Search the entries below for the word "spectral" and copy each line that has it.

[Records from a data collection]
^^^^^^^^

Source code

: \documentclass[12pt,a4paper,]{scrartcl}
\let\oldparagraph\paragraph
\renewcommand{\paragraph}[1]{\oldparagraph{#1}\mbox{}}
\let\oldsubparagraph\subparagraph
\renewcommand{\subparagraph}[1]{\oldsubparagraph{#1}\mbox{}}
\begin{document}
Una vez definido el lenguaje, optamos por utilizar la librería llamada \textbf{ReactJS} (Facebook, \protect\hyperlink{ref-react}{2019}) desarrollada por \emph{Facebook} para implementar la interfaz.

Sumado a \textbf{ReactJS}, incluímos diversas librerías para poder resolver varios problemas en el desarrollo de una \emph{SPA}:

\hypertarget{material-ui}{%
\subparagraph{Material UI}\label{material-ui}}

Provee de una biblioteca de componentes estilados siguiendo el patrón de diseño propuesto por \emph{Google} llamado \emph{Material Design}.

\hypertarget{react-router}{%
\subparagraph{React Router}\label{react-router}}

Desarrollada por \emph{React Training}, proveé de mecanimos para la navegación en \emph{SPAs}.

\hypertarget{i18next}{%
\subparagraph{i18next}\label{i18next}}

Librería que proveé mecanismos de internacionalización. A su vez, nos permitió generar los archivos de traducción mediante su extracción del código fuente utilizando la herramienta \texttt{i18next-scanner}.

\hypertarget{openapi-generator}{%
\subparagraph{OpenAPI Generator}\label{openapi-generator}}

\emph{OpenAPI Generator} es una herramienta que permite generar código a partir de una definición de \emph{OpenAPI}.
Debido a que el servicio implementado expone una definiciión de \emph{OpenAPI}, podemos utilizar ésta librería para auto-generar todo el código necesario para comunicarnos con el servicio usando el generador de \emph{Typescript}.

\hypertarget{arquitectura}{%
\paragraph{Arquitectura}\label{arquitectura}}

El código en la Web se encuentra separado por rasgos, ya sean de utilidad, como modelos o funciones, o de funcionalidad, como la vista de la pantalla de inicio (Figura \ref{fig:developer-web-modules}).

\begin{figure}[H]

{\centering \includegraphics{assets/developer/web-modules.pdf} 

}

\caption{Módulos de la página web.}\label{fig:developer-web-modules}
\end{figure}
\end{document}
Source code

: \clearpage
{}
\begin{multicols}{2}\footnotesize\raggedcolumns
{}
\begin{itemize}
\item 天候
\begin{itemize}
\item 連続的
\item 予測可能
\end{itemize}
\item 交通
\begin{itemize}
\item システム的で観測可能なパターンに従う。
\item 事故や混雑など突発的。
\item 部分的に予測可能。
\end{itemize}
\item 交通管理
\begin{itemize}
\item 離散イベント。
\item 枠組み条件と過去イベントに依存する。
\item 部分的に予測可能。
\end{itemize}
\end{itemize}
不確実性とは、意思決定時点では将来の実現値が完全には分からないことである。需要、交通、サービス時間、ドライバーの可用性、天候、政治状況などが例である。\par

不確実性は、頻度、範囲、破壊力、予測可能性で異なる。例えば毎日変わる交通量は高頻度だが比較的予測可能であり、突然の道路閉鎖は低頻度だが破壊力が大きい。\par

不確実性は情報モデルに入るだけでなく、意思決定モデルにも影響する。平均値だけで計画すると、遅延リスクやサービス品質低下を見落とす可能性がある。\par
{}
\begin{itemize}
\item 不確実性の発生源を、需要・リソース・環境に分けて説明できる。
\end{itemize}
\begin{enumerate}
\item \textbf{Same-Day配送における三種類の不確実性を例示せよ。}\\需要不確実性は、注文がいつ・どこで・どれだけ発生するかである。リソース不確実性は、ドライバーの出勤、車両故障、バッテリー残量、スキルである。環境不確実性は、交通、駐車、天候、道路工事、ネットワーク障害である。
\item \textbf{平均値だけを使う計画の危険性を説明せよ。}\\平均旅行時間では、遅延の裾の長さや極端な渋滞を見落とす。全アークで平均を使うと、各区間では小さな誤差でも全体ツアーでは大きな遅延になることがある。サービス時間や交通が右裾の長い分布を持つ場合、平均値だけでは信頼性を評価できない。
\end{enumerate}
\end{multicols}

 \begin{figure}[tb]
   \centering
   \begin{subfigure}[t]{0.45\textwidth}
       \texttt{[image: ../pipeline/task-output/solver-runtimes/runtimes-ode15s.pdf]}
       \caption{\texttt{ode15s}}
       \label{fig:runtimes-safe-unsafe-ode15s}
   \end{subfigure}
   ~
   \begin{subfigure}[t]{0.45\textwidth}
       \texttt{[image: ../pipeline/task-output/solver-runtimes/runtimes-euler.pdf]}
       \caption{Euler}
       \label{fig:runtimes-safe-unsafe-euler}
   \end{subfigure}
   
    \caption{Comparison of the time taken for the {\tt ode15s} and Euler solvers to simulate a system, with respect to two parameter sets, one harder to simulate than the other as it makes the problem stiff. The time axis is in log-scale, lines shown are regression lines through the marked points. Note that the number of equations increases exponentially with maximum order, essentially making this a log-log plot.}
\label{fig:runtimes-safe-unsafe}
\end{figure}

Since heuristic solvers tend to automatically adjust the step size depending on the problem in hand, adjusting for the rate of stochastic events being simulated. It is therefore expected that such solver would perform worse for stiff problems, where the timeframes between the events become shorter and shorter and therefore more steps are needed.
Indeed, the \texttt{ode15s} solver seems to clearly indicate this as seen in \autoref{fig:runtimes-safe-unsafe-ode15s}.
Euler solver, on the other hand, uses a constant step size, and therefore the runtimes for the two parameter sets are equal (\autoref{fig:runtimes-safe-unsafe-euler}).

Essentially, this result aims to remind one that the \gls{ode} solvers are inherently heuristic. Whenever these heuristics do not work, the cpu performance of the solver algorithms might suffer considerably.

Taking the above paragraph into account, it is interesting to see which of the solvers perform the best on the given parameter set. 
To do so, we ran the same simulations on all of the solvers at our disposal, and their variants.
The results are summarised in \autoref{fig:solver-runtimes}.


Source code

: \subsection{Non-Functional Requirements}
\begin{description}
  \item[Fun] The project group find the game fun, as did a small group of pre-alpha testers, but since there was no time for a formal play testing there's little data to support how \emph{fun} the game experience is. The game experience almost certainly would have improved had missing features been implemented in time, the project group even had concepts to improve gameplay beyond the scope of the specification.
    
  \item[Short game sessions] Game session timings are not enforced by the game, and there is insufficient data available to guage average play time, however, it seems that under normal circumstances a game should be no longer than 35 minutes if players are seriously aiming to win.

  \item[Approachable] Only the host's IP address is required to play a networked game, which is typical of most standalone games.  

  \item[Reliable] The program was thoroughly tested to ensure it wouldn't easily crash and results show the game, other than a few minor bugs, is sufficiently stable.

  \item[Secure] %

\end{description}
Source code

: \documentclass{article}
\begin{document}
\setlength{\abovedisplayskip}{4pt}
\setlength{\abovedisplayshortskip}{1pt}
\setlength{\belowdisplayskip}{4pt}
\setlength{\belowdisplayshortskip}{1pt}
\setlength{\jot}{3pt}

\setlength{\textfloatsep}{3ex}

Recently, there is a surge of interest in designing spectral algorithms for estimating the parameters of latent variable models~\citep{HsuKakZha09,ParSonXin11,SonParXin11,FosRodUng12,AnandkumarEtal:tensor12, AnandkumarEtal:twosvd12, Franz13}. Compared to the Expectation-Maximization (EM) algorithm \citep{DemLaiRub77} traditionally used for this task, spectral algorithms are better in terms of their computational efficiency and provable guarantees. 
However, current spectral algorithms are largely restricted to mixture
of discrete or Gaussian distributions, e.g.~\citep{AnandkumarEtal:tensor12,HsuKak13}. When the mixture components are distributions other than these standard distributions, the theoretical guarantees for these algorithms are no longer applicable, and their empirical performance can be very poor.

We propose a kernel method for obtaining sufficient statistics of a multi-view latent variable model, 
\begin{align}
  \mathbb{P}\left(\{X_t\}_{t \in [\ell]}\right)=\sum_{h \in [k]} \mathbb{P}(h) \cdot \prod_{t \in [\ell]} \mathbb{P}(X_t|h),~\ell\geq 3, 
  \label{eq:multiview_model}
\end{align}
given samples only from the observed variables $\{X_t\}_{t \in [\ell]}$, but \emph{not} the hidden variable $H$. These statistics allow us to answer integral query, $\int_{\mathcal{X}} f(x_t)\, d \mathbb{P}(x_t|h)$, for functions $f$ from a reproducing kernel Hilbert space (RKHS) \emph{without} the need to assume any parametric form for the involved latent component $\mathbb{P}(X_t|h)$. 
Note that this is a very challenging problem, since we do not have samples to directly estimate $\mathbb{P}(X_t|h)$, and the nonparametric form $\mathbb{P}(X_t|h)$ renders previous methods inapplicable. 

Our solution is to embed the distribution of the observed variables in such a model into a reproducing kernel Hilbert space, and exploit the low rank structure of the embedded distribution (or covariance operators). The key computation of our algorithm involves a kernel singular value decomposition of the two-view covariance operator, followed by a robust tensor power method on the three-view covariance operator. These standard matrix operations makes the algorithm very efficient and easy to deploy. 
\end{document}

^^^^^^^^

◆ **Result of the task**
Recently, there is a surge of interest in designing spectral algorithms for estimating the parameters of latent variable models~\citep{HsuKakZha09,ParSonXin11,SonParXin11,FosRodUng12,AnandkumarEtal:tensor12, AnandkumarEtal:twosvd12, Franz13}. Compared to the Expectation-Maximization (EM) algorithm \citep{DemLaiRub77} traditionally used for this task, spectral algorithms are better in terms of their computational efficiency and provable guarantees. 
However, current spectral algorithms are largely restricted to mixture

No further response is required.